§ Action item
Only the lines from the start of the data through the line with "διότι θέλετε γελάσει." belong in the copy. Restate them word for word, minus the pictures.
======== Dataset excerpts ========
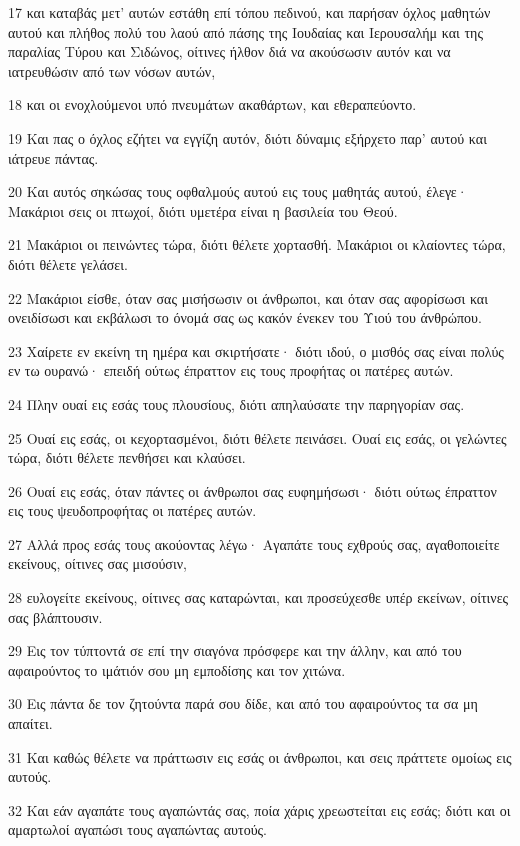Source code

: \par 17 και καταβάς μετ' αυτών εστάθη επί τόπου πεδινού, και παρήσαν όχλος μαθητών αυτού και πλήθος πολύ του λαού από πάσης της Ιουδαίας και Ιερουσαλήμ και της παραλίας Τύρου και Σιδώνος, οίτινες ήλθον διά να ακούσωσιν αυτόν και να ιατρευθώσιν από των νόσων αυτών,
\par 18 και οι ενοχλούμενοι υπό πνευμάτων ακαθάρτων, και εθεραπεύοντο.
\par 19 Και πας ο όχλος εζήτει να εγγίζη αυτόν, διότι δύναμις εξήρχετο παρ' αυτού και ιάτρευε πάντας.
\par 20 Και αυτός σηκώσας τους οφθαλμούς αυτού εις τους μαθητάς αυτού, έλεγε· Μακάριοι σεις οι πτωχοί, διότι υμετέρα είναι η βασιλεία του Θεού.
\par 21 Μακάριοι οι πεινώντες τώρα, διότι θέλετε χορτασθή. Μακάριοι οι κλαίοντες τώρα, διότι θέλετε γελάσει.
\par 22 Μακάριοι είσθε, όταν σας μισήσωσιν οι άνθρωποι, και όταν σας αφορίσωσι και ονειδίσωσι και εκβάλωσι το όνομά σας ως κακόν ένεκεν του Υιού του άνθρώπου.
\par 23 Χαίρετε εν εκείνη τη ημέρα και σκιρτήσατε· διότι ιδού, ο μισθός σας είναι πολύς εν τω ουρανώ· επειδή ούτως έπραττον εις τους προφήτας οι πατέρες αυτών.
\par 24 Πλην ουαί εις εσάς τους πλουσίους, διότι απηλαύσατε την παρηγορίαν σας.
\par 25 Ουαί εις εσάς, οι κεχορτασμένοι, διότι θέλετε πεινάσει. Ουαί εις εσάς, οι γελώντες τώρα, διότι θέλετε πενθήσει και κλαύσει.
\par 26 Ουαί εις εσάς, όταν πάντες οι άνθρωποι σας ευφημήσωσι· διότι ούτως έπραττον εις τους ψευδοπροφήτας οι πατέρες αυτών.
\par 27 Αλλά προς εσάς τους ακούοντας λέγω· Αγαπάτε τους εχθρούς σας, αγαθοποιείτε εκείνους, οίτινες σας μισούσιν,
\par 28 ευλογείτε εκείνους, οίτινες σας καταρώνται, και προσεύχεσθε υπέρ εκείνων, οίτινες σας βλάπτουσιν.
\par 29 Εις τον τύπτοντά σε επί την σιαγόνα πρόσφερε και την άλλην, και από του αφαιρούντος το ιμάτιόν σου μη εμποδίσης και τον χιτώνα.
\par 30 Εις πάντα δε τον ζητούντα παρά σου δίδε, και από του αφαιρούντος τα σα μη απαίτει.
\par 31 Και καθώς θέλετε να πράττωσιν εις εσάς οι άνθρωποι, και σεις πράττετε ομοίως εις αυτούς.
\par 32 Και εάν αγαπάτε τους αγαπώντάς σας, ποία χάρις χρεωστείται εις εσάς; διότι και οι αμαρτωλοί αγαπώσι τους αγαπώντας αυτούς.
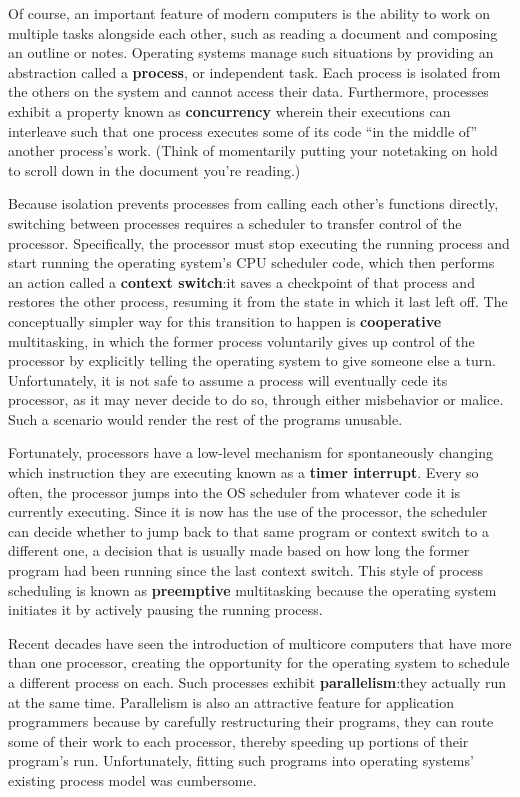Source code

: \documentclass[12pt,letterpaper,openright]{report}
\begin{document}
Of course, an important feature of modern computers is the ability to work on
multiple tasks alongside each other, such as reading a document and composing an
outline or notes.  Operating systems manage such situations by providing an
abstraction called a \textbf{process}, or independent task.  Each process is isolated
from the others on the system and cannot access their data.  Furthermore, processes
exhibit a property known as \textbf{concurrency} wherein their executions can
interleave such that one process executes some of its code ``in the middle of''
another process's work.  (Think of momentarily putting your notetaking on hold to
scroll down in the document you're reading.)

Because isolation prevents processes from calling each other's functions directly,
switching between processes requires a scheduler to transfer control of the
processor.  Specifically, the processor must stop executing the running process and
start running the operating system's CPU scheduler code, which then performs an
action called a \textbf{context switch}:\@ it saves a checkpoint of that process and
restores the other process, resuming it from the state in which it last left off.
The conceptually simpler way for this transition to happen is \textbf{cooperative}
multitasking, in which the former process voluntarily gives up control of the
processor by explicitly telling the operating system to give someone else a turn.
Unfortunately, it is not safe to assume a process will eventually cede its processor,
as it may never decide to do so, through either misbehavior or malice.  Such a
scenario would render the rest of the programs unusable.

Fortunately, processors have a low-level mechanism for spontaneously changing which
instruction they are executing known as a \textbf{timer interrupt}.  Every so often,
the processor jumps into the OS scheduler from whatever code it is currently
executing.  Since it is now has the use of the processor, the scheduler can decide
whether to jump back to that same program or context switch to a different one, a
decision that is usually made based on how long the former program had been running
since the last context switch.  This style of process scheduling is known as
\textbf{preemptive} multitasking because the operating system initiates it by
actively pausing the running process.

Recent decades have seen the introduction of multicore computers that have more than
one processor, creating the opportunity for the operating system to schedule a
different process on each.  Such processes exhibit \textbf{parallelism}:\@ they
actually run at the same time.  Parallelism is also an attractive feature for
application programmers because by carefully restructuring their programs, they can
route some of their work to each processor, thereby speeding up portions of their
program's run.  Unfortunately, fitting such programs into operating systems' existing
process model was cumbersome.
\end{document}
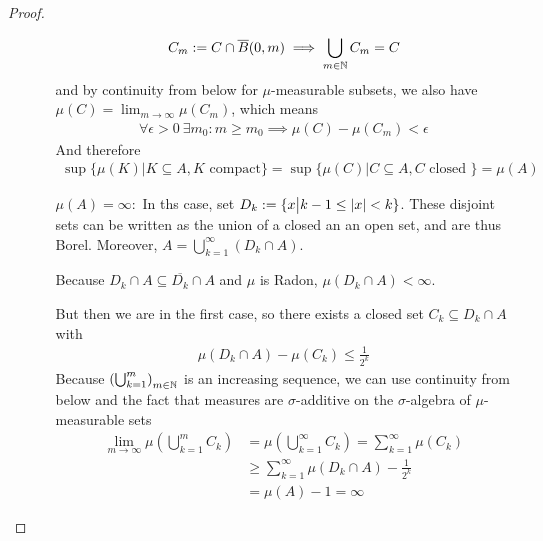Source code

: \begin{proof}
\begin{enumerate}
\begin{enumerate}
        \begin{align*}
          C_m := C \cap \overline{B}(0,m) \implies \bigcup_{m \in \mathbb{N}} C_m = C
        \end{align*}
        and by continuity from below for $\mu$-measurable subsets, we also have $\mu(C) = \lim_{m \to \infty} \mu(C_m)$, which means
        \begin{align*}
          \forall  \epsilon > 0\ \exists m_0: m \geq m_0 \implies \mu(C) - \mu(C_m) < \epsilon
        \end{align*}
        And therefore 
        \begin{align*}
          \sup \{\mu(K) \big\vert K \subseteq A, K \text{ compact}\}
          =
          \sup \{\mu(C) \big\vert C \subseteq A, C \text{ closed } \}
          = \mu(A)
        \end{align*}


      \item[$\mu(A) = \infty:$] In ths case, set $D_k := \{x \big\vert k-1 \leq \vert x\vert < k\}$. These disjoint sets can be written as the union of a closed an an open set, and are thus Borel.
        Moreover,
        $A = \bigcup_{k=1}^{\infty}(D_k \cap A)$.

        Because $D_k \cap A \subseteq \overline{D_k} \cap A$ and $\mu$ is Radon, $\mu(D_k \cap A) < \infty$.

        But then we are in the first case, so there exists a closed set $C_k \subseteq D_k \cap A$ with
        \begin{align*}
          \mu(D_k \cap A) - \mu(C_k) \leq \frac{1}{2^{k}}
        \end{align*}
        Because $\left(
          \bigcup_{k=1}^{m}
        \right)_{m \in \mathbb{N}}$ is an increasing sequence, we can use continuity from below and the fact that measures are $\sigma$-additive on the $\sigma$-algebra of $\mu$-measurable sets
        \begin{align*}
          \lim_{m \to \infty} \mu \left(
            \bigcup_{k=1}^{m}C_k
          \right) 
          &=
          \mu \left(
            \bigcup_{k=1}^{\infty}C_k
          \right)
          = \sum_{k=1}^{\infty} \mu(C_k)
          \\
          &\geq \sum_{k=1}^{\infty} \mu(D_k \cap A) - \frac{1}{2^{k}}\\
          &= \mu(A) - 1 = \infty
        \end{align*}




        
    \end{enumerate}


\end{enumerate}
\end{proof}


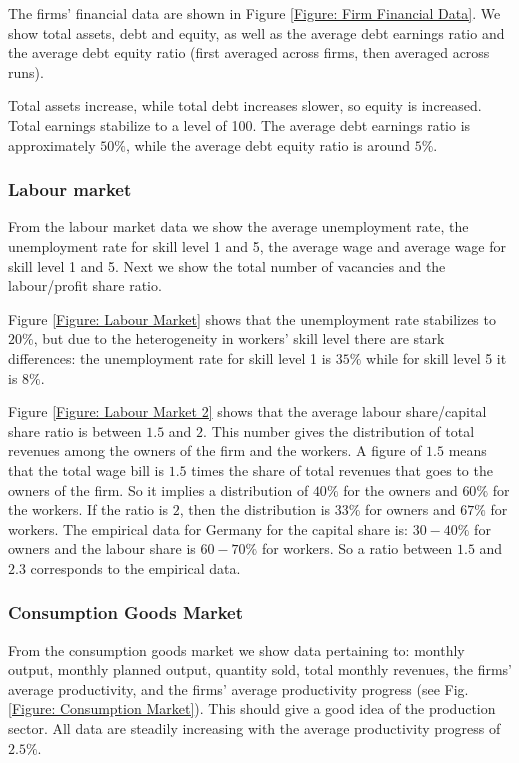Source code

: The firms' financial data are shown in Figure \ref{Figure: Firm Financial Data}. We show total assets, debt and equity, as well as
the average debt earnings ratio and the average debt equity ratio (first averaged across firms, then averaged across runs).

Total assets increase, while total debt increases slower, so equity is increased. Total earnings stabilize to a level of 100.
The average debt earnings ratio is approximately $50\%$, while the average debt equity ratio is around $5\%$.

\subsubsection*{Labour market}
From the labour market data we show the average unemployment rate, the unemployment rate for skill level 1 and 5, the average wage and 
average wage for skill level 1 and 5. Next we show the total number of vacancies and the labour/profit share ratio.

Figure \ref{Figure: Labour Market} shows that the unemployment rate stabilizes to $20\%$, but due to the heterogeneity in workers' skill level there are stark differences: the unemployment rate for skill level 1 is $35\%$ while for skill level  5 it is $8\%$.

Figure \ref{Figure: Labour Market 2} shows that the average labour share/capital share ratio is between $1.5$ and $2$. This number gives the distribution of total revenues among the owners of the firm and the workers. A figure of $1.5$ means that the total wage bill is $1.5$ times the share of total revenues that goes to the owners of the firm. So it implies a distribution of $40\%$ for the owners and $60\%$ for the workers. If the ratio is $2$, then the distribution is $33\%$ for owners and $67\%$ for workers. The empirical data for Germany for the capital share is: $30-40\%$ for owners and the labour share is $60-70\%$ for workers. So a ratio between $1.5$ and $2.3$ corresponds to the empirical data.

\subsubsection*{Consumption Goods Market}
From the consumption goods market we show data pertaining to: monthly output, monthly planned output, quantity sold, total monthly revenues,
the firms' average productivity, and the firms' average productivity progress (see Fig. \ref{Figure: Consumption Market}). This should give a good idea of the production sector.
All data are steadily increasing with the average productivity progress of $2.5\%$.

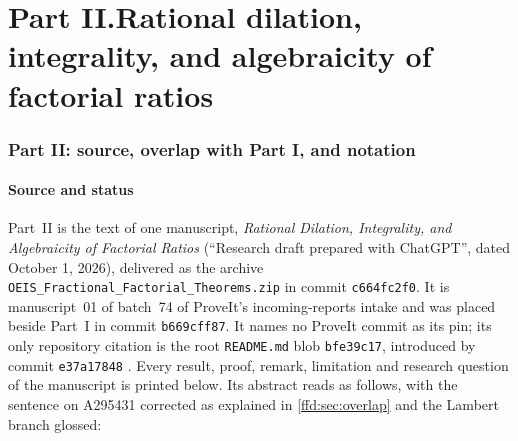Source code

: \documentclass[11pt]{article}
\theoremstyle{definition}
\theoremstyle{remark}
\begin{document}
\clearpage
{}\part*{Part II.\quad Rational dilation, integrality, and algebraicity of factorial ratios}

\smallskip

\section{Part II: source, overlap with Part I, and notation}\label{ffd:sec:preface}
\subsection{Source and status}\label{ffd:sec:source}
Part~II is the text of one manuscript, \emph{Rational Dilation, Integrality,
and Algebraicity of Factorial Ratios} (``Research draft prepared with
ChatGPT'', dated October 1, 2026), delivered as the archive
\texttt{OEIS\_Fractional\_Factorial\_Theorems.zip} in commit
\texttt{c664fc2f0}. It is manuscript~01 of batch~74 of ProveIt's
incoming-reports intake and was placed beside Part~I in commit
\texttt{b669cff87}. It names no ProveIt commit as its pin; its only
repository citation is the root \texttt{README.md} blob
\texttt{bfe39c17}, introduced by commit \texttt{e37a17848}
\cite{ffd-proveit}. Every result, proof, remark, limitation and research
question of the manuscript is printed below. Its abstract reads as follows,
with the sentence on A295431 corrected as explained in
\cref{ffd:sec:overlap} and the Lambert branch glossed:
\end{document}
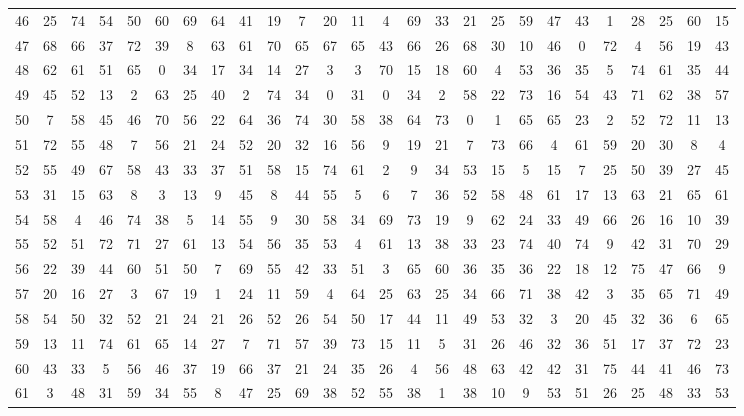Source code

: \begin{table}
\begin{tabular}{c c c c c c c c c c c c c c c c c c c c c c c c c c }
46 & 25 & 74 & 54 & 50 & 60 & 69 & 64 & 41 & 19 & 7 & 20 & 11 & 4 & 69 & 33 & 21 & 25 & 59 & 47 & 43 & 1 & 28 & 25 & 60 & 15 \\
47 & 68 & 66 & 37 & 72 & 39 & 8 & 63 & 61 & 70 & 65 & 67 & 65 & 43 & 66 & 26 & 68 & 30 & 10 & 46 & 0 & 72 & 4 & 56 & 19 & 43 \\
48 & 62 & 61 & 51 & 65 & 0 & 34 & 17 & 34 & 14 & 27 & 3 & 3 & 70 & 15 & 18 & 60 & 4 & 53 & 36 & 35 & 5 & 74 & 61 & 35 & 44 \\
49 & 45 & 52 & 13 & 2 & 63 & 25 & 40 & 2 & 74 & 34 & 0 & 31 & 0 & 34 & 2 & 58 & 22 & 73 & 16 & 54 & 43 & 71 & 62 & 38 & 57 \\
50 & 7 & 58 & 45 & 46 & 70 & 56 & 22 & 64 & 36 & 74 & 30 & 58 & 38 & 64 & 73 & 0 & 1 & 65 & 65 & 23 & 2 & 52 & 72 & 11 & 13 \\
51 & 72 & 55 & 48 & 7 & 56 & 21 & 24 & 52 & 20 & 32 & 16 & 56 & 9 & 19 & 21 & 7 & 73 & 66 & 4 & 61 & 59 & 20 & 30 & 8 & 4 \\
52 & 55 & 49 & 67 & 58 & 43 & 33 & 37 & 51 & 58 & 15 & 74 & 61 & 2 & 9 & 34 & 53 & 15 & 5 & 15 & 7 & 25 & 50 & 39 & 27 & 45 \\
53 & 31 & 15 & 63 & 8 & 3 & 13 & 9 & 45 & 8 & 44 & 55 & 5 & 6 & 7 & 36 & 52 & 58 & 48 & 61 & 17 & 13 & 63 & 21 & 65 & 61 \\
54 & 58 & 4 & 46 & 74 & 38 & 5 & 14 & 55 & 9 & 30 & 58 & 34 & 69 & 73 & 19 & 9 & 62 & 24 & 33 & 49 & 66 & 26 & 16 & 10 & 39 \\
55 & 52 & 51 & 72 & 71 & 27 & 61 & 13 & 54 & 56 & 35 & 53 & 4 & 61 & 13 & 38 & 33 & 23 & 74 & 40 & 74 & 9 & 42 & 31 & 70 & 29 \\
56 & 22 & 39 & 44 & 60 & 51 & 50 & 7 & 69 & 55 & 42 & 33 & 51 & 3 & 65 & 60 & 36 & 35 & 36 & 22 & 18 & 12 & 75 & 47 & 66 & 9 \\
57 & 20 & 16 & 27 & 3 & 67 & 19 & 1 & 24 & 11 & 59 & 4 & 64 & 25 & 63 & 25 & 34 & 66 & 71 & 38 & 42 & 3 & 35 & 65 & 71 & 49 \\
58 & 54 & 50 & 32 & 52 & 21 & 24 & 21 & 26 & 52 & 26 & 54 & 50 & 17 & 44 & 11 & 49 & 53 & 32 & 3 & 20 & 45 & 32 & 36 & 6 & 65 \\
59 & 13 & 11 & 74 & 61 & 65 & 14 & 27 & 7 & 71 & 57 & 39 & 73 & 15 & 11 & 5 & 31 & 26 & 46 & 32 & 36 & 51 & 17 & 37 & 72 & 23 \\
60 & 43 & 33 & 5 & 56 & 46 & 37 & 19 & 66 & 37 & 21 & 24 & 35 & 26 & 4 & 56 & 48 & 63 & 42 & 42 & 31 & 75 & 44 & 41 & 46 & 73 \\
61 & 3 & 48 & 31 & 59 & 34 & 55 & 8 & 47 & 25 & 69 & 38 & 52 & 55 & 38 & 1 & 38 & 10 & 9 & 53 & 51 & 26 & 25 & 48 & 33 & 53 \\

\end{tabular}
\end{table}
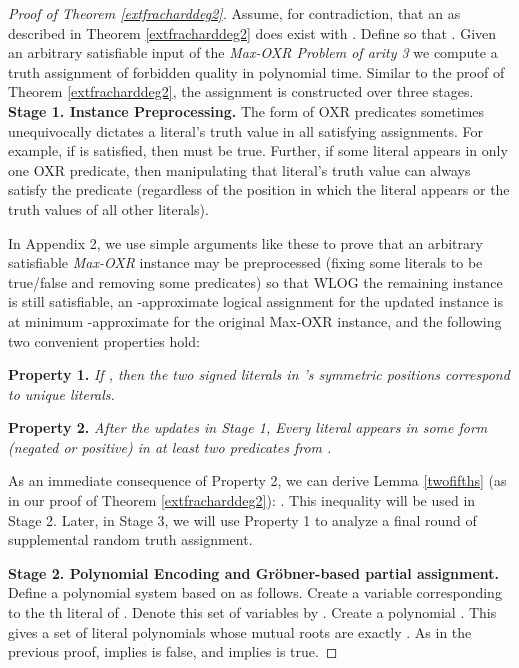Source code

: \documentclass{article}
\begin{document}
\begin{proof}[Proof of Theorem \ref{extfracharddeg2}]  Assume, for contradiction, that an  as described in Theorem \ref{extfracharddeg2} does exist with . Define  so that . Given an arbitrary satisfiable input  of the \textit{Max-OXR Problem of arity 3} we compute a truth  assignment of forbidden quality in polynomial time. Similar to the proof of Theorem \ref{extfracharddeg2}, the assignment is constructed over three stages.\\

\noindent \textbf{Stage 1. Instance Preprocessing.} The form of OXR predicates sometimes unequivocally dictates a literal's truth value in all satisfying assignments. For example, if  is satisfied, then  must be true. Further, if some literal appears in only one OXR predicate, then manipulating that literal's truth value can always satisfy the predicate (regardless of the position in which the literal appears or the truth values of all other literals).  

In Appendix 2,  we use simple arguments like these to prove that an arbitrary satisfiable \textit{Max-OXR} instance may be preprocessed (fixing some literals to be true/false and removing some predicates) so that
WLOG the remaining instance is still satisfiable, an -approximate logical assignment for the updated instance is at minimum -approximate for the original Max-OXR instance, and
the following two convenient properties hold:

\vspace{1mm}
\noindent \textbf{Property 1.} \textit{If , then the two signed literals in 's symmetric positions correspond to unique literals.} 
\vspace{1mm}


\noindent \textbf{Property 2.} \textit{After the updates in Stage 1, Every literal  appears in some form (negated or positive) in at least two predicates from .}

\vspace{1mm}
\noindent As an immediate consequence of Property 2, we can derive Lemma \ref{twofifths} (as in our proof of Theorem \ref{extfracharddeg2}): . This inequality will be used in Stage 2. Later, in Stage 3, we will use Property 1 to analyze a final round of supplemental random truth assignment.

\vspace{2mm}
\noindent \textbf{Stage 2.  Polynomial Encoding and Gr\"{o}bner-based partial assignment. } Define a polynomial system based on  as follows. Create a variable  corresponding to the th literal of . Denote this set of variables by . Create a polynomial . This gives a set of  literal polynomials whose mutual roots are exactly . As in the previous proof,  implies  is false, and  implies  is true. 


\end{proof}
\end{document}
========
§ Task result
Source code

: \par 17 και καταβάς μετ' αυτών εστάθη επί τόπου πεδινού, και παρήσαν όχλος μαθητών αυτού και πλήθος πολύ του λαού από πάσης της Ιουδαίας και Ιερουσαλήμ και της παραλίας Τύρου και Σιδώνος, οίτινες ήλθον διά να ακούσωσιν αυτόν και να ιατρευθώσιν από των νόσων αυτών,
\par 18 και οι ενοχλούμενοι υπό πνευμάτων ακαθάρτων, και εθεραπεύοντο.
\par 19 Και πας ο όχλος εζήτει να εγγίζη αυτόν, διότι δύναμις εξήρχετο παρ' αυτού και ιάτρευε πάντας.
\par 20 Και αυτός σηκώσας τους οφθαλμούς αυτού εις τους μαθητάς αυτού, έλεγε· Μακάριοι σεις οι πτωχοί, διότι υμετέρα είναι η βασιλεία του Θεού.
\par 21 Μακάριοι οι πεινώντες τώρα, διότι θέλετε χορτασθή. Μακάριοι οι κλαίοντες τώρα, διότι θέλετε γελάσει.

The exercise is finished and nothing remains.